Elasticsearch with Redis broker and Logstash Shipper and Indexer

Then, in later part, we'll deal with two AWS instances: one for the monitoring server and the other one for Logstash as a shipper and Redis as the broker between Logstash shipper and indexer.

References:

syslog file

In this tutorial, we'll use syslog file as an input to Logstash.

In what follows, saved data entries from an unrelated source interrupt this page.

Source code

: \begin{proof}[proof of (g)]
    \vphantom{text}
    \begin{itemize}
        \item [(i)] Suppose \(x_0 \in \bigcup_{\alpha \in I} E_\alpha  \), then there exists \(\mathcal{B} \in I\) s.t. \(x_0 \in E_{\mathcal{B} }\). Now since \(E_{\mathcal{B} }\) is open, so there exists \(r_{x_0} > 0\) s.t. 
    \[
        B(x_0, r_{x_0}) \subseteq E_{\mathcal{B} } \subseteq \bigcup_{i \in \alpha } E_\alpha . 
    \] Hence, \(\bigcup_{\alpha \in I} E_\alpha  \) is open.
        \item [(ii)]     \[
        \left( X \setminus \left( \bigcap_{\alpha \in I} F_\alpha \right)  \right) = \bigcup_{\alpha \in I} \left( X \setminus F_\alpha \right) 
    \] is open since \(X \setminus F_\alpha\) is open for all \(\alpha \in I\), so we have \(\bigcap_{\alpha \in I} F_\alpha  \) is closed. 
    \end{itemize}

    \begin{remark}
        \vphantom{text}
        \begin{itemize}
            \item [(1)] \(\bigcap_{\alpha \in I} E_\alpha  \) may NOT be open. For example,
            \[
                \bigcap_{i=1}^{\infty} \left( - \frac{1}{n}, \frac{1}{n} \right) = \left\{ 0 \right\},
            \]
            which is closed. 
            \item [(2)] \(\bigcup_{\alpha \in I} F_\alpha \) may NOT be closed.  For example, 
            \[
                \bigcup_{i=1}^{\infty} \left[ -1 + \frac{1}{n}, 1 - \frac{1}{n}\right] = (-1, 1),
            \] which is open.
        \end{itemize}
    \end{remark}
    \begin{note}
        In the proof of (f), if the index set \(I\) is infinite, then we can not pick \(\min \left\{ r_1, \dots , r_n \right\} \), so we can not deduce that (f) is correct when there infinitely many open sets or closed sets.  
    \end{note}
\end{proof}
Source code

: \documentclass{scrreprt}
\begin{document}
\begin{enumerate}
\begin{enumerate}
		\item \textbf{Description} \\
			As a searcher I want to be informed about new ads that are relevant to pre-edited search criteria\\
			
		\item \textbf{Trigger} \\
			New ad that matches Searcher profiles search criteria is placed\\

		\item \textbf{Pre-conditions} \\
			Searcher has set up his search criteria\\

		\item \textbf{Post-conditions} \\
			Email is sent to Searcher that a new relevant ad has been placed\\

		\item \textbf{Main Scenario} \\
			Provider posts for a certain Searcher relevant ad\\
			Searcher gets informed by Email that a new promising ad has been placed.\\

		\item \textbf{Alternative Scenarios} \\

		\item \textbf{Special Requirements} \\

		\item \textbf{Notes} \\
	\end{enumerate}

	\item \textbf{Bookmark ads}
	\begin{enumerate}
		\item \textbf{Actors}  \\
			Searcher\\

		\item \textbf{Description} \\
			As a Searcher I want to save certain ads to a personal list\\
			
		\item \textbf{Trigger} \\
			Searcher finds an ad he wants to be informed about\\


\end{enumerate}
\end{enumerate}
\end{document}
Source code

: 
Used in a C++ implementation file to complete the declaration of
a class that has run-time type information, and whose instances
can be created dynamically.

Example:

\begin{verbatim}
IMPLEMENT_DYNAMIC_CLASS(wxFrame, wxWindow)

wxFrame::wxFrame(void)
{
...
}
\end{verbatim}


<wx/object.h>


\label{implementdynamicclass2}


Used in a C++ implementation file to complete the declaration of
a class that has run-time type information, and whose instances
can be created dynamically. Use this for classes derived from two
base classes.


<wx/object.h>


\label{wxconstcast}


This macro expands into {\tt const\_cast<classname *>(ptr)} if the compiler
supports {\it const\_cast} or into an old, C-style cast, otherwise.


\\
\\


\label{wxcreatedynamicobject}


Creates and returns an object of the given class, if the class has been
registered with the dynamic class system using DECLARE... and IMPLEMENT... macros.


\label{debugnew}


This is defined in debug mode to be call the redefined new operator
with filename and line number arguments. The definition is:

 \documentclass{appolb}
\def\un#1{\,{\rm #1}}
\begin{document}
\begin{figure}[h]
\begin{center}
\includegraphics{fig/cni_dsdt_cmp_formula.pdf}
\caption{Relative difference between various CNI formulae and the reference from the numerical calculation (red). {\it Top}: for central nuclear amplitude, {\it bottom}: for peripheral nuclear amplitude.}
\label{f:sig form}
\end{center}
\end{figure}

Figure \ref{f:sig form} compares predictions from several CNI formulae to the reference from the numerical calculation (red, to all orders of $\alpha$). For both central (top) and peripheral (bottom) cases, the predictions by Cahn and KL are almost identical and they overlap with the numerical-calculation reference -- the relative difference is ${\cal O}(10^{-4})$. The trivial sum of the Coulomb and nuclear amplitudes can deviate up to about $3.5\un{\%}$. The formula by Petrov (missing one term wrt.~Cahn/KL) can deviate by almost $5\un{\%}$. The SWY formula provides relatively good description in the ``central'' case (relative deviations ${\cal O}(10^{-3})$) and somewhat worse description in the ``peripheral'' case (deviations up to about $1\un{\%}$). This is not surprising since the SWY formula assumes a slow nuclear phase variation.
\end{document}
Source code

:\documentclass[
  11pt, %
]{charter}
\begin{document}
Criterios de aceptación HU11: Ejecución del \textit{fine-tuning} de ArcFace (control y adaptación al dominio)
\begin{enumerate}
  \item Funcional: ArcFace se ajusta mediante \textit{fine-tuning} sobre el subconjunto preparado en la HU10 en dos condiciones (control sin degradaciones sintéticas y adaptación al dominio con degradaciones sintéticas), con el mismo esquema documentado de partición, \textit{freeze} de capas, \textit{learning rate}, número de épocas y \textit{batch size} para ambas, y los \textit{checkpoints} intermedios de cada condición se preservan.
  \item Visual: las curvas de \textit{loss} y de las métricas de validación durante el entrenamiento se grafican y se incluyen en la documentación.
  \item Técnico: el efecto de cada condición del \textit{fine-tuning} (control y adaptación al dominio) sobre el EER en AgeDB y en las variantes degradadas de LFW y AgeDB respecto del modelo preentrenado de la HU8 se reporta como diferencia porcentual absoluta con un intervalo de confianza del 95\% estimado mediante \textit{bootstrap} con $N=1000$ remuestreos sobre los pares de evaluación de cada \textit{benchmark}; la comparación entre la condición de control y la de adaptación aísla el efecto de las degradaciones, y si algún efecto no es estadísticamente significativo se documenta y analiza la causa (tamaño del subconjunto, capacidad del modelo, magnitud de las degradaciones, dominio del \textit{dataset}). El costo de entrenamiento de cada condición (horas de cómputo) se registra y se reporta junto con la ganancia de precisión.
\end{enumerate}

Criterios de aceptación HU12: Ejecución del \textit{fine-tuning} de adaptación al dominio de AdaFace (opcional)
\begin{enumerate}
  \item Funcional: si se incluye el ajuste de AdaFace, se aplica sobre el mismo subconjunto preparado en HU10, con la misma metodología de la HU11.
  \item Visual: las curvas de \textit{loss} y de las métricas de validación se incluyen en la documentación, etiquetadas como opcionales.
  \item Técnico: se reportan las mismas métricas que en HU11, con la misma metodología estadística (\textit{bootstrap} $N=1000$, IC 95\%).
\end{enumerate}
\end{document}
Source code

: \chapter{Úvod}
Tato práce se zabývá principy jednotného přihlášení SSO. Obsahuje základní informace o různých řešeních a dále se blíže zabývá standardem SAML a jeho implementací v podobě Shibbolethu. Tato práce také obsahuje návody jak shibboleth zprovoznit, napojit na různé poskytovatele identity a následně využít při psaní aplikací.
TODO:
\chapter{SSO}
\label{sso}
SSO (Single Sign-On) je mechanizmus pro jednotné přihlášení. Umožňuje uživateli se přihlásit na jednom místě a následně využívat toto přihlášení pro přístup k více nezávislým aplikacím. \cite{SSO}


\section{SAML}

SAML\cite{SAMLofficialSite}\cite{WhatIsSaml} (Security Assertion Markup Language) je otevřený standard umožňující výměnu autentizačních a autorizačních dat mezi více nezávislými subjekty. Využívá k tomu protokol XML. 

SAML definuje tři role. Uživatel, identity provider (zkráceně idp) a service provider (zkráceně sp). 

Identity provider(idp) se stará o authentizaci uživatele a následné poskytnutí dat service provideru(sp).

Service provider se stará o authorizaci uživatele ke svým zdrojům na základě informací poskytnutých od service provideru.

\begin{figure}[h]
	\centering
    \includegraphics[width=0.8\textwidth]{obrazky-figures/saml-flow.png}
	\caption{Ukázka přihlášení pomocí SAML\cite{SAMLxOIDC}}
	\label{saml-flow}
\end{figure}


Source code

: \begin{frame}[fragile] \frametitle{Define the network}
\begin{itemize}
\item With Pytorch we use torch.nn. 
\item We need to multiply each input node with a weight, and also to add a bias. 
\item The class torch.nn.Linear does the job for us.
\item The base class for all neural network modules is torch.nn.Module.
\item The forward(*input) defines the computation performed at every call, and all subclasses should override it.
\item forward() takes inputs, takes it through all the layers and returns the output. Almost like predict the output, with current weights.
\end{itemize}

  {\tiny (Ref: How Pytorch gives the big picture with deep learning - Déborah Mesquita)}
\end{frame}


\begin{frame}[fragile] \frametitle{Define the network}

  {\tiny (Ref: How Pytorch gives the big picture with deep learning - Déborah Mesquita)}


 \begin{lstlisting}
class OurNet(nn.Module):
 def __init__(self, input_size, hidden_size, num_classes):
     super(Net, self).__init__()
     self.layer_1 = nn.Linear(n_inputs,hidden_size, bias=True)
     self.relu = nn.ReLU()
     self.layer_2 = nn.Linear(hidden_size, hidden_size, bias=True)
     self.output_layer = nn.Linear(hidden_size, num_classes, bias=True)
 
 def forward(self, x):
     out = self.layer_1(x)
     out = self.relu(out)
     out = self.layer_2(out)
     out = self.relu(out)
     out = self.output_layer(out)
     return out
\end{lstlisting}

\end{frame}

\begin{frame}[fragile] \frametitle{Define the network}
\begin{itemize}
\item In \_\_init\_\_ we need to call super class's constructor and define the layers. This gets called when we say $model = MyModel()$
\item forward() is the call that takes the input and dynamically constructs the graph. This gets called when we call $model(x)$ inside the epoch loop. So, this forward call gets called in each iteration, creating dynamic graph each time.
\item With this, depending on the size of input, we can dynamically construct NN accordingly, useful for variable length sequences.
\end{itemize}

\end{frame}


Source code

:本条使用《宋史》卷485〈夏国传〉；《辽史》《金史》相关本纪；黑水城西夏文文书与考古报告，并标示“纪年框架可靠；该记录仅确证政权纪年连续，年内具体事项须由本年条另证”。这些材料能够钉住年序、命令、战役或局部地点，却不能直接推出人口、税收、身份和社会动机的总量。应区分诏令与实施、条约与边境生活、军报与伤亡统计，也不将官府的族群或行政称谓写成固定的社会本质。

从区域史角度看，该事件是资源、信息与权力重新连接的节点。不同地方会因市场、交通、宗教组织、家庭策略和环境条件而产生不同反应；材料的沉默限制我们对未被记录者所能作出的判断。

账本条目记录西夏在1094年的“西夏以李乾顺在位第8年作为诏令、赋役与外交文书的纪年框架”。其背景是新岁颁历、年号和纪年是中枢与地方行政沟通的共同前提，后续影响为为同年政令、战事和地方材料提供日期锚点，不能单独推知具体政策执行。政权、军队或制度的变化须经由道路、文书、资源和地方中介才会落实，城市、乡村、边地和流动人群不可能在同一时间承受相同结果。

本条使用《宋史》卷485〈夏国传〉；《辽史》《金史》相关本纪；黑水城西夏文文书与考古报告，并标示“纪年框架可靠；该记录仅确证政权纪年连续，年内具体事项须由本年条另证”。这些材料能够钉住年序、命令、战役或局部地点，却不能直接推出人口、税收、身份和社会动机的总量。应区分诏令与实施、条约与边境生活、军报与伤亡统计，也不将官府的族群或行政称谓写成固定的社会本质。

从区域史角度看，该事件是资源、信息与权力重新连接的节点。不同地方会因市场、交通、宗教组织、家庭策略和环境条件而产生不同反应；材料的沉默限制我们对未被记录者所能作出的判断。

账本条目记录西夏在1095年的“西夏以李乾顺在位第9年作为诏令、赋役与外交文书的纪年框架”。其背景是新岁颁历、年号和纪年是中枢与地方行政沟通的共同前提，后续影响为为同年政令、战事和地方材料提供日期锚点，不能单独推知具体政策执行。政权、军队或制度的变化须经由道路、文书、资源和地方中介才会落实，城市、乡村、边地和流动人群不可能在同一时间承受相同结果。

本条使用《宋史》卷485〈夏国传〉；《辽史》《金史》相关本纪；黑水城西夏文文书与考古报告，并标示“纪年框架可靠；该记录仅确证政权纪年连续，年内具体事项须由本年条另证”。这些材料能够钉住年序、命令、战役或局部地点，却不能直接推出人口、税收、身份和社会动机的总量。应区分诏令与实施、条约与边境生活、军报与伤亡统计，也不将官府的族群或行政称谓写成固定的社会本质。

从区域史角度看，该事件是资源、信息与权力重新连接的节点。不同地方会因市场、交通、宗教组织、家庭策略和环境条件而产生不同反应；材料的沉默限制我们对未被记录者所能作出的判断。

So, let's give Logstash permission to read the file:

$ sudo setfacl -m u:logstash:r /var/log/{syslog,auth.log}

Logstash configure file

/etc/logstash/conf.d/indexing.conf:

input {
  file {
    type => "syslog"
    path => ["/var/log/auth.log", "/var/log/syslog"]
    #start_position => beginning
    #sincedb_path => "/dev/null"
  }
}

filter {
  if [type] == "syslog" {
    grok {
      match => {
        "message" => ["%{SYSLOGPAMSESSION}", "%{CRONLOG}", "%{SYSLOGLINE}"]
      }
      # After we processed the log we don't need the raw message anymore
      overwrite => "message" 
    }

    date {
      match => ["timestamp", "MMM  d HH:mm:ss", "MMM dd HH:mm:ss"]
      remove_field => ["timestamp"]
    }

    date {
      match => ["timestamp8601", "ISO8601"]
      remove_field => ["timestamp8601"]
    }
  }
}

output {
  stdout {
    codec => rubydebug
  }
}

If we want to test our filters against historical entries, we should let Logstash to start at the beginning of all files every time it runs. Obviously we don't want this in normal environments, but it sure makes debugging our filters easier.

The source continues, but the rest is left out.